中国は日本の5倍に相当する年間2000万台以上の新車が販売される、まさに巨大市場です。2017年7月に英政府がガソリン車の販売禁止を打ち出した直後、中国政府も同様の方針を示し、世界的な「EVシフト」の震源地となりました。これに素早く反応したのがVWです。規制策定の場に深く食い込み、市場での優位性を確保しました。一方、日系メーカーはこれまで慎重な姿勢を崩していませんでしたが、ついにトヨタが反撃の狼煙を上げました。
その戦略の要となるのが、高いブランド力を誇るレクサスです。2019年の中国自動車商品魅力度調査において、レクサスはポルシェやBMWといった強豪に続く第3位にランクインしました。中国のSNS上では「レクサスの静粛性と質感は別格」「日本製というだけで信頼できる」といった声が多く聞かれ、高級車としての地位を確立しています。この「勢いのあるブランド」をEVの先陣に切ることで、初期の販売を一気に加速させる狙いがあります。
「匠の技」とHV技術が融合した新型EV「UX300e」の衝撃
トヨタの切り札として2020年春に中国で初公開されるのが、SUVタイプのEV「UX300e」です。航続距離は約400キロメートルを確保し、電池を床下に配置して低重心化することで、走りの楽しさも追求しています。ここで重要になるのが、トヨタが長年HV(ガソリンと電気の併用車)で磨き上げた電池管理システムです。電池を劣化させず、長く安定して使うためのノウハウは、他社が容易に真似できるものではありません。
レクサスの沢良宏執行役員は、2020年春という投入時期について「技術力が問われるタイミング」と自信を覗かせています。単に電気で走るだけでなく、モーターを精密に制御して速度を微調整する技術や、徹底した車内の静音性など、レクサスが掲げる「匠」の精神が随所に盛り込まれています。中国の消費者が求める「品質への信頼」に応えることで、VWが先行する市場の勢力図を塗り替えようとする意志が感じられます。
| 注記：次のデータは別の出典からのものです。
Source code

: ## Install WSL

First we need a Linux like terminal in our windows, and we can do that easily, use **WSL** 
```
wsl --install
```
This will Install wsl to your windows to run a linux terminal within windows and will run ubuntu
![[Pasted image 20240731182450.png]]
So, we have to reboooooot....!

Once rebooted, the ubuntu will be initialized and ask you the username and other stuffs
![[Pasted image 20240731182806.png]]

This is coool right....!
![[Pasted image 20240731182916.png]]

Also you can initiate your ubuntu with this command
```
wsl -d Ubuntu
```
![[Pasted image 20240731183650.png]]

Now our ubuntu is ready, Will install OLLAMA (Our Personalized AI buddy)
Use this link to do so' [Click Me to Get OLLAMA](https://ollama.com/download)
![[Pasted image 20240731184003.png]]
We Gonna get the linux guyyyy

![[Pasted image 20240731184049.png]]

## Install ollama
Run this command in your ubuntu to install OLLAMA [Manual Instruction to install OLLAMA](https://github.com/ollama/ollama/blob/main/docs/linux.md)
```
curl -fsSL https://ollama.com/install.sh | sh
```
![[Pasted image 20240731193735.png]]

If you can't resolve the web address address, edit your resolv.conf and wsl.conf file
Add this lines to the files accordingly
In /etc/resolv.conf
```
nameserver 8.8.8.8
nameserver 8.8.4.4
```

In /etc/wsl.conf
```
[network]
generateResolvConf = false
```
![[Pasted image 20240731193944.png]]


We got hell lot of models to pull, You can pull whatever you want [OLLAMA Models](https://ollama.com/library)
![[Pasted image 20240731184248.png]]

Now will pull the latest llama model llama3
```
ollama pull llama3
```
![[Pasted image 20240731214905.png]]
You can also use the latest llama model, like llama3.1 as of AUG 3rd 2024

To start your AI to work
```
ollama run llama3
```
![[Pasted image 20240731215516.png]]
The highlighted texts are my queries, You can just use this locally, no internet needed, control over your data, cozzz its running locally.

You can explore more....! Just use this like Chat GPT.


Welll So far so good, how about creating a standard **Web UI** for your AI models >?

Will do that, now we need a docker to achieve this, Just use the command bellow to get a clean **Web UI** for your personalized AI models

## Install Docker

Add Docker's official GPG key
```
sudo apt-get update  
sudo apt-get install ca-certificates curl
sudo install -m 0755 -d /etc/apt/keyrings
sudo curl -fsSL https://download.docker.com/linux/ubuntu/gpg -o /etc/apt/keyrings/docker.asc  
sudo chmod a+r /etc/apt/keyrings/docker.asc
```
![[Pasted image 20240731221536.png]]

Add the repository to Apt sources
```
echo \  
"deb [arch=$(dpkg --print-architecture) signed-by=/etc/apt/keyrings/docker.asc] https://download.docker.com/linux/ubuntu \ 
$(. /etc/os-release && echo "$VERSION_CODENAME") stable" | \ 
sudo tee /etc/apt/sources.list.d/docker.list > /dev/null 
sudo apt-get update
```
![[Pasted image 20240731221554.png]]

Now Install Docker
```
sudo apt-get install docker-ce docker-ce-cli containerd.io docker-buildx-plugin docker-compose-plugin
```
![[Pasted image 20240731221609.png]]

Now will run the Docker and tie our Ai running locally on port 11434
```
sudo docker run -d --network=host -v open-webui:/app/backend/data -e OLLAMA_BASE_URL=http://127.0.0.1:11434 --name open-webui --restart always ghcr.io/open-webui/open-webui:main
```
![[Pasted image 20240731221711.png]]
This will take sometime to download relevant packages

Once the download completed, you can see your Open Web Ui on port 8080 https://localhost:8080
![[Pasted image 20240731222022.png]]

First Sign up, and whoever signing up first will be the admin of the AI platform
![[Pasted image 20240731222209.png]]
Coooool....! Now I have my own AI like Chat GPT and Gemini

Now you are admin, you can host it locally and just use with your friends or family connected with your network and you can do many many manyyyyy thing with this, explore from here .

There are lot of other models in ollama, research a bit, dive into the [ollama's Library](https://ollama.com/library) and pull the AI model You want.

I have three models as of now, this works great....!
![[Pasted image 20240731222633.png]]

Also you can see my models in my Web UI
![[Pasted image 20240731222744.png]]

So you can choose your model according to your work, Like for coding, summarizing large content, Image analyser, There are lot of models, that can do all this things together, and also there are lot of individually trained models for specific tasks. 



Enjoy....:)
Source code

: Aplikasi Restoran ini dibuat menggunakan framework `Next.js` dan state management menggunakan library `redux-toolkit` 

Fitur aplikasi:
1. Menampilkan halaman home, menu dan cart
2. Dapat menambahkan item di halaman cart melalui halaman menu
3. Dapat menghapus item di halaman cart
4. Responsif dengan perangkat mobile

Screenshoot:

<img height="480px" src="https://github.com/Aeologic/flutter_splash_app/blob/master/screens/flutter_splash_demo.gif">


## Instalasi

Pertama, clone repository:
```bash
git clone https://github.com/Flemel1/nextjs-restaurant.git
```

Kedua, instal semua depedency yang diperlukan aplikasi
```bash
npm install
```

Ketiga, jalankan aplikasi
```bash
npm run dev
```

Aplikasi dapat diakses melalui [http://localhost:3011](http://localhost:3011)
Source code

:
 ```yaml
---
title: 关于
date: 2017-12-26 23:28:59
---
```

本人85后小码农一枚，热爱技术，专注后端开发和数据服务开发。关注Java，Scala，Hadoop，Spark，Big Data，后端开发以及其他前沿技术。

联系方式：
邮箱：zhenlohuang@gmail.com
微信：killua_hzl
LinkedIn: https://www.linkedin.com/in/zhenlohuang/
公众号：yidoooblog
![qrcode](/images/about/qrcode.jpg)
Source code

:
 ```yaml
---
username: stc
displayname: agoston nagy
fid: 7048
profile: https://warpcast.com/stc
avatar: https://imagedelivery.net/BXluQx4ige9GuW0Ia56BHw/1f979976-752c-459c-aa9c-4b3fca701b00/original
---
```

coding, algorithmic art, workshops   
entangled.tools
対するVWも黙ってはいません。中国子会社のトップは2020年に約4800億円を投じる計画を発表しており、王者の座を譲る気配はありません。しかし、トヨタの強みは「仲間作り」にもあります。電池最大手の中国CATLとの提携や、EV大手BYDとの共同開発など、着実に足場を固めています。HVで稼ぎつつ、満を持して高品質なEVを送り出すトヨタの「後出しジャンケン」的な戦略が、どこまで通用するのか注目されます。
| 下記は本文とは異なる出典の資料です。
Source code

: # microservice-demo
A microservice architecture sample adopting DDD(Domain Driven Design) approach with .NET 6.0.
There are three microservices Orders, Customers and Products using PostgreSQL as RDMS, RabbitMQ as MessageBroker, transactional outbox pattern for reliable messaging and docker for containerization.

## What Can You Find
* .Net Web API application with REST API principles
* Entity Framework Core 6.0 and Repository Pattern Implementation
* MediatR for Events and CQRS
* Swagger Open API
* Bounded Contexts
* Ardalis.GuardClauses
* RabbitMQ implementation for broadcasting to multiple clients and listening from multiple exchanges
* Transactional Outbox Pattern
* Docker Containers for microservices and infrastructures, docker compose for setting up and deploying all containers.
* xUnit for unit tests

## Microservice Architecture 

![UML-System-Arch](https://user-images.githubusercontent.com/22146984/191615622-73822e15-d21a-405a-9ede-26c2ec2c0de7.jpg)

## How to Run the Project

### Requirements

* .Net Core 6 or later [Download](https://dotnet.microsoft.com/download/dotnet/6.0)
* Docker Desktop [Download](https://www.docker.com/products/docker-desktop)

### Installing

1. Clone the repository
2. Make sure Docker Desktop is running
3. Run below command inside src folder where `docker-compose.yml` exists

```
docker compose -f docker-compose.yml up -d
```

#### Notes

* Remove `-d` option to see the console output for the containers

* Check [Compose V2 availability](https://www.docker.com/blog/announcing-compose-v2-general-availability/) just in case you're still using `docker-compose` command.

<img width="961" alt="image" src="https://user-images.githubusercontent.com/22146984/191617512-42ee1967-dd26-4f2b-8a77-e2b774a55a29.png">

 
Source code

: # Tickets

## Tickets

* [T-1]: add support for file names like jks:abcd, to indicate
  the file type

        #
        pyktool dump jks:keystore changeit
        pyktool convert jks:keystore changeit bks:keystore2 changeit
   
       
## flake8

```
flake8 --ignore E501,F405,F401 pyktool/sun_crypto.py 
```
個人的な視点として、トヨタの慎重さは決して「遅れ」ではなく「熟成」だと捉えるべきでしょう。急速に普及した中国EV市場では、故障や品質トラブルへの不満も出始めています。そこで「日本製の安心感」を持つレクサスが登場することは、成熟し始めた市場のニーズに合致しています。世界市場の行方を占うこの中独対決は、2020年を境にさらに激しさを増すことは間違いありません。